But didn’t Ellen White also speak out against the papacy and warn others about its influence?” Absolutely. Regarding the papal system she wrote that it represented “the apostasy of the latter times.”11 For more on that, read chapter thirty-five in The Great Controversy. But while she criticized the system and its medieval legacy, she was careful to distinguish the system from the individuals. And particularly important is how she challenged Adventists to be broad-minded and recognize that a mere adherence to their creed of doctrinal truth did not automatically make them more devoted than people of other faiths.

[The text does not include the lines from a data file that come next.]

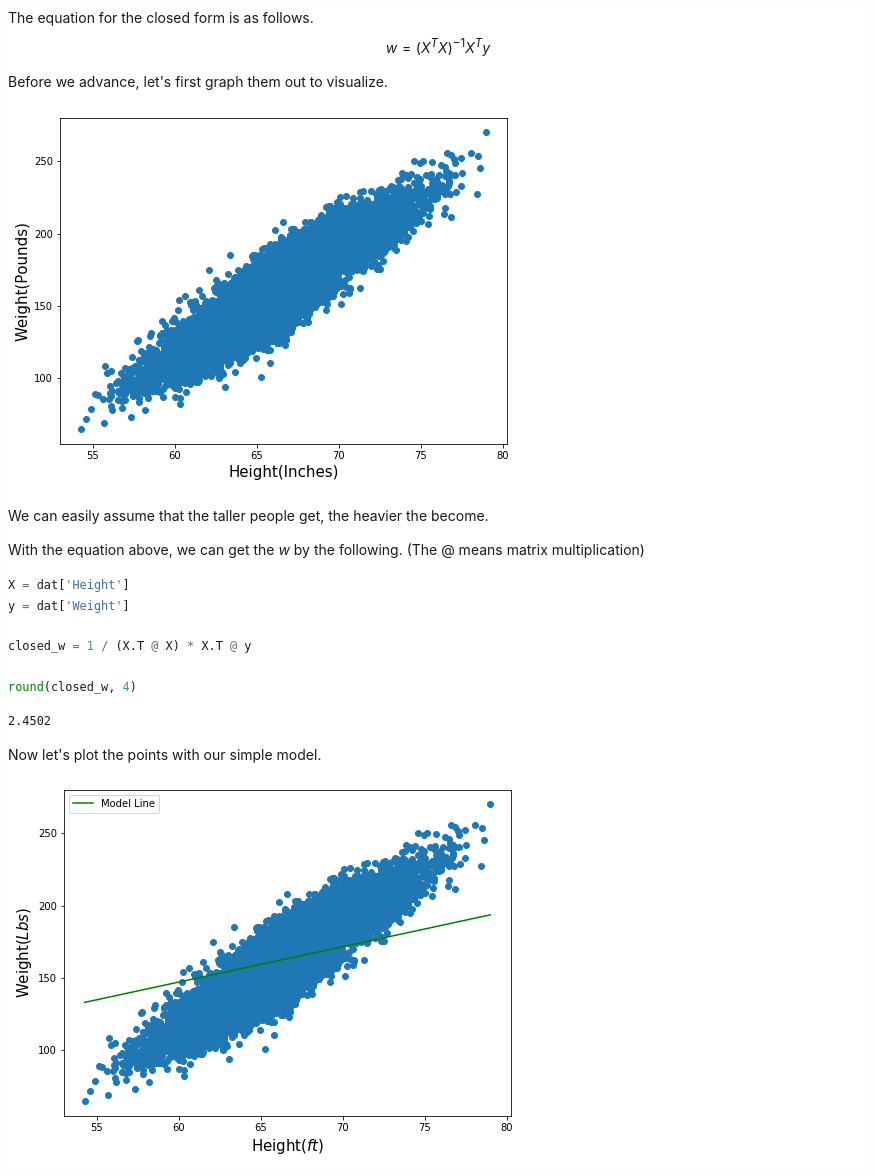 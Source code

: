 The equation for the closed form is as follows.
$$w = (X^TX)^{-1}X^Ty$$

Before we advance, let's first graph them out to visualize.

![Scatter of Height vs Weight](scatter1.png)

We can easily assume that the taller people get, the heavier the become.

With the equation above, we can get the $w$ by the following. (The @ means matrix multiplication)


```python
X = dat['Height']
y = dat['Weight']

closed_w = 1 / (X.T @ X) * X.T @ y

round(closed_w, 4)
```




    2.4502



Now let's plot the points with our simple model.

![Scatter of Height vs Weight](scatter2.png)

By 1909, she was still waxing eloquently on this point. Read this next statement carefully:

“It is true that we are commanded to ‘cry aloud, spare not, lift up the voice like a trumpet, and show My people their transgression, and the house of Jacob their sins.’ Isaiah 58:1. This message must be given, but while it must be given, we should be careful not to thrust and crowd and condemn those who have not the light that we have. We should not go out of our way to make hard thrusts at the Catholics. Among the Catholics there are many who are most conscientious Christians, and who walk in all the light that shines upon them, and God will work in their behalf. Those who have had great privileges and opportunities, and who have failed to improve their physical, mental, and moral powers, but who have lived to please themselves, and have refused to bear their responsibility, are in greater danger and in greater condemnation before God than those who are in error upon doctrinal points, yet who seek to live to do good to others.”12

That is heavy. Process that for a second. She is suggesting that it would be better to be a faithful Catholic with erroneous doctrines but who seeks “to live to do good to others” than to be an Adventist who has the truth yet lives “to please themselves” and does not develop into a conscientious Christian. Speaking to a paranoid Protestant mindset, Ellen White cuts through all the shallow religiosity and declares to the world what real Adventism is all about.

Those Outside These Walls

So how should modern day Seventh-day Adventist Christians relate to those outside the church’s walls? I think Adventist history provides some compelling answers. In fact, our history even informs us as to the questions we should be asking. But I wonder how many of us would be comfortable with such questions. For example, thinking of Seventh-day Baptists, Ellen White asked her readers, “Why should not the Seventh-day Adventist and Seventh-day Baptist harmonize? Why not co-operate? Why not unite in the work and become one without compromising any principle of truth, and without damage to any interest worth preserving?”13

Does the notion of working with other denominations make you feel uncomfortable?

Are you shocked? Well, I warned you. That little old lady is much edgier than you thought.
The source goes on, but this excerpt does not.